Robot Learning | Human-Centered AI and Robotics Group

Publications

AAAI

GO-DICE: Goal-conditioned Option-aware Offline Imitation Learning

Abhinav Jain, Vaibhav Unhelkar

In AAAI Conference on Artificial Intelligence (AAAI), 2024

Abstract PDF

Offline imitation learning (IL) refers to learning expert behavior solely from demonstrations, without any additional interaction with the environment. Despite significant advances in offline IL, existing techniques find it challenging to learn policies for long-horizon tasks and require significant re-training when task specifications change. Towards addressing these limitations, we present GO-DICE an offline IL technique for goal-conditioned long-horizon sequential tasks. GO-DICE discerns a hierarchy of sub-tasks from demonstrations and uses these to learn separate policies for sub-task transitions and action execution, respectively; this hierarchical policy learning facilitates long-horizon reasoning. Inspired by the expansive DICE-family of techniques, policy learning at both the levels transpires within the space of stationary distributions. Further, both policies are learnt with goal conditioning to minimize need for retraining when task goals change. Experimental results substantiate that GO-DICE outperforms recent baselines, as evidenced by a marked improvement in the completion rate of increasingly challenging pick-and-place Mujoco robotic tasks. GO-DICE is also capable of leveraging imperfect demonstration and partial task segmentation when available, both of which boost task performance relative to learning from expert demonstrations alone.
ICRA

Human-Guided Motion Planning in Partially Observable Environments

Carlos Quintero-Pena*, Constantinos Chamzas*, Zhanyi Sun, Vaibhav Unhelkar, Lydia E Kavraki

In International Conference on Robotics and Automation (ICRA), 2022

Abstract PDF

Motion planning is a core problem in robotics, with a range of existing methods aimed to address its diverse set of challenges. However, most existing methods rely on complete knowledge of the robot environment; an assumption that seldom holds true due to inherent limitations of robot perception. To enable tractable motion planning for high-DOF robots under partial observability, we introduce BLIND, an algorithm that leverages human guidance. BLIND utilizes inverse reinforcement learning to derive motion-level guidance from human critiques. The algorithm overcomes the computational challenge of reward learning for high-DOF robots by projecting the robot’s continuous configuration space to a motion-planner-guided discrete task model. The learned reward is in turn used as guidance to generate robot motion using a novel motion planner. We demonstrate BLIND using the Fetch robot and perform two simulation experiments with partial observability. Our experiments demonstrate that, despite the challenge of partial observability and high dimensionality, BLIND is capable of generating safe robot motion and outperforms baselines on metrics of teaching efficiency, success rate, and path quality.
ICRA

Learning Dense Rewards for Contact-Rich Manipulation Tasks

Zheng Wu, Wenzhao Lian, Vaibhav Unhelkar, Masayoshi Tomizuka, Stefan Schaal

In International Conference on Robotics and Automation (ICRA), 2021

Abstract PDF

Rewards play a crucial role in reinforcement learning.
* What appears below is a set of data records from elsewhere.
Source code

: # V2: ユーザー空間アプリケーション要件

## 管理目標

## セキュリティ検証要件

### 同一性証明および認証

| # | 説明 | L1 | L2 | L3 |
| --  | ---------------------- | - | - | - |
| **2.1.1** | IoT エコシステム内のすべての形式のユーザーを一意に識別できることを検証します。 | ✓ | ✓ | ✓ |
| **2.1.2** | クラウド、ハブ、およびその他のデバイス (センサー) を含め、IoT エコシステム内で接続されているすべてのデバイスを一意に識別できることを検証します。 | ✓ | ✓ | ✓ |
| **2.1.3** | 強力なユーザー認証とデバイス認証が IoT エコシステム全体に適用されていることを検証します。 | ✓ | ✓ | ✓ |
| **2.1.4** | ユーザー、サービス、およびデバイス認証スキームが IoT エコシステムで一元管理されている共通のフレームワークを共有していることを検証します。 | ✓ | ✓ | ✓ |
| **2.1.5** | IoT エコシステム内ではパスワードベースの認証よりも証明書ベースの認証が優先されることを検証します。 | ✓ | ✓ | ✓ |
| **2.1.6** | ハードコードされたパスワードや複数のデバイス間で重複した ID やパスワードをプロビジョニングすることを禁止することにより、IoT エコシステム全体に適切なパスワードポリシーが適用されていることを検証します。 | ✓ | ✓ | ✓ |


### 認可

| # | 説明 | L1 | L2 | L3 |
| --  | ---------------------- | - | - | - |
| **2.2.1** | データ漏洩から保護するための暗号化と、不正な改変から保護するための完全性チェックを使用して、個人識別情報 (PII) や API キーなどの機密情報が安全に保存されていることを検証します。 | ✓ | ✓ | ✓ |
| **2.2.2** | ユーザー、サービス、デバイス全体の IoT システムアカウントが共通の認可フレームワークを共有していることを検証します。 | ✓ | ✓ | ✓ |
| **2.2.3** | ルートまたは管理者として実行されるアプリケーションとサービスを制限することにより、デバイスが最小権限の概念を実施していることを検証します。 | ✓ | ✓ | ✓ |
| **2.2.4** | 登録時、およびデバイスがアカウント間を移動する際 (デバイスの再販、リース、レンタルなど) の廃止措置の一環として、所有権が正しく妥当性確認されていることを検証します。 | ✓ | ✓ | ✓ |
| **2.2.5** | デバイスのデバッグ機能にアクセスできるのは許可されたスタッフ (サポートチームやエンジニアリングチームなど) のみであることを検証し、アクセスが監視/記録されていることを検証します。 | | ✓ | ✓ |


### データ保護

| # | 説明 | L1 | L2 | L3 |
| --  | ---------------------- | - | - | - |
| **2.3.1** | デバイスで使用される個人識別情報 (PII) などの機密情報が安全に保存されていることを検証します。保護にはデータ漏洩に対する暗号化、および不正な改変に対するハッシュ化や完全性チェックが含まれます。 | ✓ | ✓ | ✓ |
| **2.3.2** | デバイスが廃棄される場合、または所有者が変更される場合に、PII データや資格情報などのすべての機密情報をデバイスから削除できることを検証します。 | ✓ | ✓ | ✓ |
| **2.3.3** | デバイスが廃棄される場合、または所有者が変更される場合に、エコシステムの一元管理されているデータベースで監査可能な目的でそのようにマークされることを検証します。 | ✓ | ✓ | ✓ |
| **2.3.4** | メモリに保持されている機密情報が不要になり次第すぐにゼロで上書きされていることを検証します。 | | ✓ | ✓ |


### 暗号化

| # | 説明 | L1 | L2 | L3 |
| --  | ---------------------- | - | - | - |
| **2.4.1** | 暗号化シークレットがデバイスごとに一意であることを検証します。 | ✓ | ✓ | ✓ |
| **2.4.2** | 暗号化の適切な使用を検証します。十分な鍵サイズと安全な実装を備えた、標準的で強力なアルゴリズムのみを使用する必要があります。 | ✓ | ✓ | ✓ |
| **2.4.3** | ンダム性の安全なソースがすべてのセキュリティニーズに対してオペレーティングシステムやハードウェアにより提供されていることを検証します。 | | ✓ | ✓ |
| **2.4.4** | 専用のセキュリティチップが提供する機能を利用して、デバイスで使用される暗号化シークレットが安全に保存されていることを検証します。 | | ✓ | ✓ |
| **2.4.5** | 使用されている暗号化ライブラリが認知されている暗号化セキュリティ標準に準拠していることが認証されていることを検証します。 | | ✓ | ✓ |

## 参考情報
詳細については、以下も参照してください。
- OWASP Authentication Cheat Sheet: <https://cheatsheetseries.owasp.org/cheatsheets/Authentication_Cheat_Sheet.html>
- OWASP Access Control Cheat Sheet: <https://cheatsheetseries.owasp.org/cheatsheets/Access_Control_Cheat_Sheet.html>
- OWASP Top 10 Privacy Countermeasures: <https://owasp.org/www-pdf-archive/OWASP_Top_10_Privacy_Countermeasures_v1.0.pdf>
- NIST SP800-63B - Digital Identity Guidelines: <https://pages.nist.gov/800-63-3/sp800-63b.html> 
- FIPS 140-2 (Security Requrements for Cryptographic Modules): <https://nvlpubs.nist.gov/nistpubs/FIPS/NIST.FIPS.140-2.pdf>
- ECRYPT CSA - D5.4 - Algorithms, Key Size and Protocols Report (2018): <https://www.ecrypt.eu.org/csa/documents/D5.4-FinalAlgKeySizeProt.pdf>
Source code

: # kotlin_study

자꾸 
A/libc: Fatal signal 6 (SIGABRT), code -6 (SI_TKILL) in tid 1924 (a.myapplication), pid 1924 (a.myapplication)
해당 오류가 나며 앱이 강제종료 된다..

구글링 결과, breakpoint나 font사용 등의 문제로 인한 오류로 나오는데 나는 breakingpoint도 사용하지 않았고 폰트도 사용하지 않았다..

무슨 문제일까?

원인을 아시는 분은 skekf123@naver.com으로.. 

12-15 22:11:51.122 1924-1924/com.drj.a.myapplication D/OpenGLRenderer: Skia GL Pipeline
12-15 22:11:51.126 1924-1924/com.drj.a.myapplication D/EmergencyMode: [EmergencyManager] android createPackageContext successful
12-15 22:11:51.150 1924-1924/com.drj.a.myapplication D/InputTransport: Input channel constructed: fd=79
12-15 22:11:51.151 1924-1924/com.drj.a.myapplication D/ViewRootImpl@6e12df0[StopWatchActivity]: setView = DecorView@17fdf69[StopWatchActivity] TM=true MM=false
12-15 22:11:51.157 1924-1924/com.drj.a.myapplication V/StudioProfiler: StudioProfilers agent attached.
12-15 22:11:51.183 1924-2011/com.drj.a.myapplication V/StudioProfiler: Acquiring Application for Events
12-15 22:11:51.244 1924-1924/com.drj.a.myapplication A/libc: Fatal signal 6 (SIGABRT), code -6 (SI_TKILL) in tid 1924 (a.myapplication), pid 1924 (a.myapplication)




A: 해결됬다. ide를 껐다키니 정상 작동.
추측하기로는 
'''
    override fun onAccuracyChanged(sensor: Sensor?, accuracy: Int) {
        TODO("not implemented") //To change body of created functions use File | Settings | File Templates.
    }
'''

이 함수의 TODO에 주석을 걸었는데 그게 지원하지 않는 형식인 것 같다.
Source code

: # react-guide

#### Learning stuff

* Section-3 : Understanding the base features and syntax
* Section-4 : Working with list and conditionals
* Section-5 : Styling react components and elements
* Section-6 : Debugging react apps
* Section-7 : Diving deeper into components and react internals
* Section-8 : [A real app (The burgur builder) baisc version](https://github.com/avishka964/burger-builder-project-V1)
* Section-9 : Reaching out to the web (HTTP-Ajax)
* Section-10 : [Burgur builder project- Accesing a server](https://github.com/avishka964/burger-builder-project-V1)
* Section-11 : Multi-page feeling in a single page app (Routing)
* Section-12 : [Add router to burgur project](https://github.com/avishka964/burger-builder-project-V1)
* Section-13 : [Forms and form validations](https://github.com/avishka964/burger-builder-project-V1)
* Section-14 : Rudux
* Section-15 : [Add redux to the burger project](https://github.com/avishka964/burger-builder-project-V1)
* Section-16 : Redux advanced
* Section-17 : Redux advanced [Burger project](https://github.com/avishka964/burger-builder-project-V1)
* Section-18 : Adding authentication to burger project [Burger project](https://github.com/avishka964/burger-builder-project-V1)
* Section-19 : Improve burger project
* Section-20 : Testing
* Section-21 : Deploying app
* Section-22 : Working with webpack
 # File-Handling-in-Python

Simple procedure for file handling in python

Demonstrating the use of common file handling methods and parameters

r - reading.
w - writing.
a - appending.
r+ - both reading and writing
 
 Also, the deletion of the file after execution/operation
To arrive at the desired policy, the design of a suitable reward function often requires significant domain expertise as well as trial-and-error. Here, we aim to minimize the effort involved in designing reward functions for contact-rich manipulation tasks. In particular, we provide an approach capable of extracting dense reward functions algorithmically from robots’ high-dimensional observations, such as images and tactile feedback. In contrast to state-of-the-art high-dimensional reward learning methodologies, our approach does not leverage adversarial training, and is thus less prone to the associated training instabilities. Instead, our approach learns rewards by estimating task progress in a self-supervised manner. We demonstrate the effectiveness and efficiency of our approach on two contact-rich manipulation tasks, namely, peg-in-hole and USB insertion. The experimental results indicate that the policies trained with the learned reward function achieves better performance and faster convergence compared to the baselines.
CoRL

Semi-Supervised Learning of Decision-Making Models for Human-Robot Collaboration

Vaibhav Unhelkar*, Shen Li*, Julie Shah

In Conference on Robot Learning, 2019

Abstract PDF

We consider human-robot collaboration in sequential tasks with known task objectives. For interaction planning in this setting, the utility of models for decision-making under uncertainty has been demonstrated across domains. However, in practice, specifying the model parameters remains challenging, requiring significant effort from the robot developer. To alleviate this challenge, we present ADACORL, a framework to specify decision-making models and generate robot behavior for interaction. Central to our approach are a factored task model and a semi-supervised algorithm to learn models of human behavior. We demonstrate that our specification approach, despite significantly fewer labels, generates models (and policies) that perform equally well or better than models learned with supervised data. By leveraging pre-computed performance bounds and an online planner, ADACORL can generate robot behavior for collaborative tasks with large state spaces (> 1 million states) and short planning times (< 0.5 s).